Exercise goal
From the listing below, count the lines that contain the string "Кликните", then state only that number.
※ ※ ※
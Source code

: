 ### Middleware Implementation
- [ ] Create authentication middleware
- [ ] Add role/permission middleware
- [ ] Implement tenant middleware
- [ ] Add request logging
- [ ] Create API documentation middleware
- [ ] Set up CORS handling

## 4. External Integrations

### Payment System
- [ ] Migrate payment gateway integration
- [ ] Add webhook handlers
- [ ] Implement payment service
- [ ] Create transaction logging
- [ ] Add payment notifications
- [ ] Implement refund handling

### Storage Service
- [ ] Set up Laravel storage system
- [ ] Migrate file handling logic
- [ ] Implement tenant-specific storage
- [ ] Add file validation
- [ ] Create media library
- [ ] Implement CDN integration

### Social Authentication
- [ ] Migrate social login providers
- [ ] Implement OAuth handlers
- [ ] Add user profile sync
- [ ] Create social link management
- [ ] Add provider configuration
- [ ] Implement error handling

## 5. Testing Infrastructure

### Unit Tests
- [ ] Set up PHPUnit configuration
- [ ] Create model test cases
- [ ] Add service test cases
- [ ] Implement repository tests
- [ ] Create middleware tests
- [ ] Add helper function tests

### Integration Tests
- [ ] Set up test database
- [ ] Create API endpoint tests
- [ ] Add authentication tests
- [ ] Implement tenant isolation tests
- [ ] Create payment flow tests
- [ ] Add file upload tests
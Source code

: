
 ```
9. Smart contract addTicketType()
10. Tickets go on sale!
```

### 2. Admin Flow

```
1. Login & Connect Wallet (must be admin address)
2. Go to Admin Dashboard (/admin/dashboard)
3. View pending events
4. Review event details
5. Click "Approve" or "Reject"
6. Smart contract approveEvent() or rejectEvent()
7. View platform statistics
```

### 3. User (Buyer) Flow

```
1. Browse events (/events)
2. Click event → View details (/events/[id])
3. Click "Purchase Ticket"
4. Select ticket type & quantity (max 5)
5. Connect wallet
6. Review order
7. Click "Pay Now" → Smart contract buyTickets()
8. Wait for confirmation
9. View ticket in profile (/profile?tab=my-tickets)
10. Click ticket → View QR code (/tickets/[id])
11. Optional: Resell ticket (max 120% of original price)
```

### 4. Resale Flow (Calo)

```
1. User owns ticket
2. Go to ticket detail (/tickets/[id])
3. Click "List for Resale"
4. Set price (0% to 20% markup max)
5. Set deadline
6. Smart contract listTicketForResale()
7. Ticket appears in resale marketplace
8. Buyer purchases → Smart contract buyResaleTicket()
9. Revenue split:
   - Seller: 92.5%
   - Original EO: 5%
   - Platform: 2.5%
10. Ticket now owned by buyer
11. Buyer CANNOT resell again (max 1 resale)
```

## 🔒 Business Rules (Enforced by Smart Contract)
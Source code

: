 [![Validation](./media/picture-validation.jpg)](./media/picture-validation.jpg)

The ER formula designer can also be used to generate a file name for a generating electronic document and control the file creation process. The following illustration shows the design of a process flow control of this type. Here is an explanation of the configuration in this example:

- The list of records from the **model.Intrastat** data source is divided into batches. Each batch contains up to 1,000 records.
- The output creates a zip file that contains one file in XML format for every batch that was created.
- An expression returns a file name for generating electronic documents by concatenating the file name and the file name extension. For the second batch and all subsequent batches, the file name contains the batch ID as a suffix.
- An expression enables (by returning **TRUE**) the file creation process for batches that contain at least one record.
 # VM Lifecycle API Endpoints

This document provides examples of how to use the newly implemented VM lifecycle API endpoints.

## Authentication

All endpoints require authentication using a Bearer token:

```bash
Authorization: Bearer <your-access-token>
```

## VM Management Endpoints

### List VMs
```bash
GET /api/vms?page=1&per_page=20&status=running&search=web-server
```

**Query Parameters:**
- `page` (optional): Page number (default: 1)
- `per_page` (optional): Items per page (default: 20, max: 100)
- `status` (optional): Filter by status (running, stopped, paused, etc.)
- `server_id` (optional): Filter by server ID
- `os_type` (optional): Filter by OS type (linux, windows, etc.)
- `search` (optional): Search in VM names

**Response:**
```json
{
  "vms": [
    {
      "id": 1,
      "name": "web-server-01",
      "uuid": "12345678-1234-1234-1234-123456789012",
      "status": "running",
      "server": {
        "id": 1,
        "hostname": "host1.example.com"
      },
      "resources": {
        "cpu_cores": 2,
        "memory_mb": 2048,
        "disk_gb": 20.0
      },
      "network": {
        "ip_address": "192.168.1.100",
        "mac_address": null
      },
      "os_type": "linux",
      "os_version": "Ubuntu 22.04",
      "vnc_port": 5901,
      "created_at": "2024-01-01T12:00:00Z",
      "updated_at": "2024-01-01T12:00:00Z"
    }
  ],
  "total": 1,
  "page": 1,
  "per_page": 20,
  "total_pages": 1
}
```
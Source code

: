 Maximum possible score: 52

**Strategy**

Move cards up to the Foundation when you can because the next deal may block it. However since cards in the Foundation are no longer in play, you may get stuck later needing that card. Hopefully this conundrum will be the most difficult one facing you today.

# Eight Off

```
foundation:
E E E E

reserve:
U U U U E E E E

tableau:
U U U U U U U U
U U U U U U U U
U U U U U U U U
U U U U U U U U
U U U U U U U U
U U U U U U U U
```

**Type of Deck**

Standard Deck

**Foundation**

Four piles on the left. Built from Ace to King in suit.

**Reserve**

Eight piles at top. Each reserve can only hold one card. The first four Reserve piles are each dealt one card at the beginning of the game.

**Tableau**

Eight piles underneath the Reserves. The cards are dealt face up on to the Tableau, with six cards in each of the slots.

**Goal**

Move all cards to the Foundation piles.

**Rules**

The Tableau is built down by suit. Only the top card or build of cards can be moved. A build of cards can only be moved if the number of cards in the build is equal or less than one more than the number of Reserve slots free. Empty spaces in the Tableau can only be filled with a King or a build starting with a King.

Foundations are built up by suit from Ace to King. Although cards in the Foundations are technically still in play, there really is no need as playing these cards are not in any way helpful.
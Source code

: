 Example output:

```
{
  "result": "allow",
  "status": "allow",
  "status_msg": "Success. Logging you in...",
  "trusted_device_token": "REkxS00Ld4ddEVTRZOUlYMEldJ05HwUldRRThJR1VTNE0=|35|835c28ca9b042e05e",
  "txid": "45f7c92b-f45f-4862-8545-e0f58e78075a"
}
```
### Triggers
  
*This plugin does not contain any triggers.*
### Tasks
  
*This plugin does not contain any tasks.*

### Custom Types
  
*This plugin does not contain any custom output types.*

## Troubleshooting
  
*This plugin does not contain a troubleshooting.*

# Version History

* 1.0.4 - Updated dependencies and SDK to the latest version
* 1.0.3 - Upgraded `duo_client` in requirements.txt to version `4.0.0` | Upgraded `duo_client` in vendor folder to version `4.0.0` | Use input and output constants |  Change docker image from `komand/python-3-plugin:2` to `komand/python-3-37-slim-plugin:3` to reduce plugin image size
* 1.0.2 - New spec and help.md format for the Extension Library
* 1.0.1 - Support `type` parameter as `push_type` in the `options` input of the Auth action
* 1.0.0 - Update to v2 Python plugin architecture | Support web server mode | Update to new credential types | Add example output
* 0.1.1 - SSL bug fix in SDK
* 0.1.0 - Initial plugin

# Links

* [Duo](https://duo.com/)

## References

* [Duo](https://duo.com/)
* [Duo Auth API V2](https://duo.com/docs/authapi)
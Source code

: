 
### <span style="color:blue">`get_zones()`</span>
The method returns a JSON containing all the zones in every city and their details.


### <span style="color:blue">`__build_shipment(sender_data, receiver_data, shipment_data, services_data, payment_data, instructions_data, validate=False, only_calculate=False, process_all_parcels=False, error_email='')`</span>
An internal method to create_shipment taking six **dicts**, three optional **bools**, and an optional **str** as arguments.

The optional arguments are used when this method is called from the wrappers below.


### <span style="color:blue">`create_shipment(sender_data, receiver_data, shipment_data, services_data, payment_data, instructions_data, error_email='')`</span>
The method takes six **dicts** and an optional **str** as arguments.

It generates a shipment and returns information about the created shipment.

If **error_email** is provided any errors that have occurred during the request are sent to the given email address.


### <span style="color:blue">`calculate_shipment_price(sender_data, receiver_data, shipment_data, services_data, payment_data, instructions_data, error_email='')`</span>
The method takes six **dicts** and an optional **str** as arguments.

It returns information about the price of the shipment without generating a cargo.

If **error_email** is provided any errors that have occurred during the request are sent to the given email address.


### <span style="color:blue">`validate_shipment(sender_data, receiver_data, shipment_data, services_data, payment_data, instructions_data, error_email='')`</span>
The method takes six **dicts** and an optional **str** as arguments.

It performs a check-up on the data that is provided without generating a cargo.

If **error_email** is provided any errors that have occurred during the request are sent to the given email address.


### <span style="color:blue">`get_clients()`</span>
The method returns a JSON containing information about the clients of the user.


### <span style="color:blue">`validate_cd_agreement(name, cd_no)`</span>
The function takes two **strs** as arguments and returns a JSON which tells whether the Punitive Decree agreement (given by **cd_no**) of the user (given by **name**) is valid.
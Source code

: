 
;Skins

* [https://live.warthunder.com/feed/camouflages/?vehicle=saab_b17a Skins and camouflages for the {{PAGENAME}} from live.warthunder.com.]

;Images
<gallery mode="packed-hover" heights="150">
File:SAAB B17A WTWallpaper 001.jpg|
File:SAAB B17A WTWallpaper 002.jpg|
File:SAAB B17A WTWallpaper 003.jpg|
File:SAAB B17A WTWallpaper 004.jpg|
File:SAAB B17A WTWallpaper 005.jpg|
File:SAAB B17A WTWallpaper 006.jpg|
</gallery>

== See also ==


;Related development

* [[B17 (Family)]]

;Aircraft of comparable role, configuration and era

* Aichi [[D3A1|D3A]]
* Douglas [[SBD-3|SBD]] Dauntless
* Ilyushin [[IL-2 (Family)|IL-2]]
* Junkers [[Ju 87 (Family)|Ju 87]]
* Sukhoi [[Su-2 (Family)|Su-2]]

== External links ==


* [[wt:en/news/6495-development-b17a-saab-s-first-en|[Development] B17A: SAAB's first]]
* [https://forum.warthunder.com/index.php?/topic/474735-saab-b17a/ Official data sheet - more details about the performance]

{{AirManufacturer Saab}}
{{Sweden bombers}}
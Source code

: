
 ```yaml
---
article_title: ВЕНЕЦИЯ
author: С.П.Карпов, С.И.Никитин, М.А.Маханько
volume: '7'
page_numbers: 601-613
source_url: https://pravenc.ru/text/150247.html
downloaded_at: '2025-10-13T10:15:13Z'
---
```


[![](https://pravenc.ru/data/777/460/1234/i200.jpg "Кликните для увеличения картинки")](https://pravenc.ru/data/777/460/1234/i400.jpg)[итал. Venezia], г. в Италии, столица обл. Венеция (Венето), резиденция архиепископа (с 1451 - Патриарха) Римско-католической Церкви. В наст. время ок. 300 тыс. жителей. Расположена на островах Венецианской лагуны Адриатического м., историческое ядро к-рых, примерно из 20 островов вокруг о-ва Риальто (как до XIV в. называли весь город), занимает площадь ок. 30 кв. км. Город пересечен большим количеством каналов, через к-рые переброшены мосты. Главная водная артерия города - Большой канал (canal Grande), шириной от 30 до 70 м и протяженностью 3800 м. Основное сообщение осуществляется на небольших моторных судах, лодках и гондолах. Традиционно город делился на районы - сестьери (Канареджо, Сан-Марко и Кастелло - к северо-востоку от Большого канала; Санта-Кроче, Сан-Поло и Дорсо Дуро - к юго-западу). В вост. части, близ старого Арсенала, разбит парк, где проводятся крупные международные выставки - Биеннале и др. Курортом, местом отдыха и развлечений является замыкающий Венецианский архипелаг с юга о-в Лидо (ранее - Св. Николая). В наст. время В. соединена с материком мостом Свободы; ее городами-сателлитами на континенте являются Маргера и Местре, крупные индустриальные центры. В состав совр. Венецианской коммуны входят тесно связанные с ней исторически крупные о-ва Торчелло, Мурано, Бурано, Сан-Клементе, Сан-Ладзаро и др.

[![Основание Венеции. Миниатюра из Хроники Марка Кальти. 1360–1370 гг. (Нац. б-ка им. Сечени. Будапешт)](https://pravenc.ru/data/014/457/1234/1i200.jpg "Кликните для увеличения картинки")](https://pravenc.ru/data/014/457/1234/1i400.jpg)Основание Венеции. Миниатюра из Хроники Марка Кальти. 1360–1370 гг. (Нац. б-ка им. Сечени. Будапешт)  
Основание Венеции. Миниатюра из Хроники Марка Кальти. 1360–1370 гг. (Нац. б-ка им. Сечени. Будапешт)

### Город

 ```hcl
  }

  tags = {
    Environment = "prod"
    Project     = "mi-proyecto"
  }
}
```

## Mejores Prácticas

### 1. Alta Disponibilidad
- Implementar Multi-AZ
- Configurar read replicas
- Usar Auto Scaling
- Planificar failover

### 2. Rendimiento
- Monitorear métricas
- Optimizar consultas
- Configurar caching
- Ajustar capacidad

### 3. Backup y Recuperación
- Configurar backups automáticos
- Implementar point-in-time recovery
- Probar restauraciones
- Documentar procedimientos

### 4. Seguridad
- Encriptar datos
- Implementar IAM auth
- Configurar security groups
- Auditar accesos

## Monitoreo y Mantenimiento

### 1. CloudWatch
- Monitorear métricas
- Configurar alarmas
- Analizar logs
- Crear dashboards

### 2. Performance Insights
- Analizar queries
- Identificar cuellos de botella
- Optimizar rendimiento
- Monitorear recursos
※ ※ ※
Problem solution
2